Print out every record below, exactly as written.

[Dataset excerpts]

--*--

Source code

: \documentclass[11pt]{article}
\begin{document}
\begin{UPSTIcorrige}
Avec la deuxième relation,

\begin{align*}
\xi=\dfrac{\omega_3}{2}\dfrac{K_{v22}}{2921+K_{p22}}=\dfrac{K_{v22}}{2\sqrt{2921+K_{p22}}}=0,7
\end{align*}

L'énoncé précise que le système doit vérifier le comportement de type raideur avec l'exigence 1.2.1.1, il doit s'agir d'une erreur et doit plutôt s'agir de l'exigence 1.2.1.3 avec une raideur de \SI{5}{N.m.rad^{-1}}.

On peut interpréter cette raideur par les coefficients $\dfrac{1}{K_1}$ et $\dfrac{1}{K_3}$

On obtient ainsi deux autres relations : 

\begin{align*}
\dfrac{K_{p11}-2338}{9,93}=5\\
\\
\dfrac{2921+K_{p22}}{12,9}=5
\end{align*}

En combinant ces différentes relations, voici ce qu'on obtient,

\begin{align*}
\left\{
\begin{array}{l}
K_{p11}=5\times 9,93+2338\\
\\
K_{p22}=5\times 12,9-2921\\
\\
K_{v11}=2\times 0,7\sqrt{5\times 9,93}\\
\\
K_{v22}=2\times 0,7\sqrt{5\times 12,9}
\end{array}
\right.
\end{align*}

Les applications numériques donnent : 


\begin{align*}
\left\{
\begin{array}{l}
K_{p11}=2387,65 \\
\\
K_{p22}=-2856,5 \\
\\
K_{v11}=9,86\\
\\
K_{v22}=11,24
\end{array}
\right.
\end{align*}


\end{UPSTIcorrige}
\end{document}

--*--

# RESPONSE BELOW
Source code

: \documentclass[11pt]{article}
\begin{document}
\begin{UPSTIcorrige}
Avec la deuxième relation,

\begin{align*}
\xi=\dfrac{\omega_3}{2}\dfrac{K_{v22}}{2921+K_{p22}}=\dfrac{K_{v22}}{2\sqrt{2921+K_{p22}}}=0,7
\end{align*}

L'énoncé précise que le système doit vérifier le comportement de type raideur avec l'exigence 1.2.1.1, il doit s'agir d'une erreur et doit plutôt s'agir de l'exigence 1.2.1.3 avec une raideur de \SI{5}{N.m.rad^{-1}}.

On peut interpréter cette raideur par les coefficients $\dfrac{1}{K_1}$ et $\dfrac{1}{K_3}$

On obtient ainsi deux autres relations : 

\begin{align*}
\dfrac{K_{p11}-2338}{9,93}=5\\
\\
\dfrac{2921+K_{p22}}{12,9}=5
\end{align*}

En combinant ces différentes relations, voici ce qu'on obtient,

\begin{align*}
\left\{
\begin{array}{l}
K_{p11}=5\times 9,93+2338\\
\\
K_{p22}=5\times 12,9-2921\\
\\
K_{v11}=2\times 0,7\sqrt{5\times 9,93}\\
\\
K_{v22}=2\times 0,7\sqrt{5\times 12,9}
\end{array}
\right.
\end{align*}

Les applications numériques donnent : 


\begin{align*}
\left\{
\begin{array}{l}
K_{p11}=2387,65 \\
\\
K_{p22}=-2856,5 \\
\\
K_{v11}=9,86\\
\\
K_{v22}=11,24
\end{array}
\right.
\end{align*}


\end{UPSTIcorrige}
\end{document}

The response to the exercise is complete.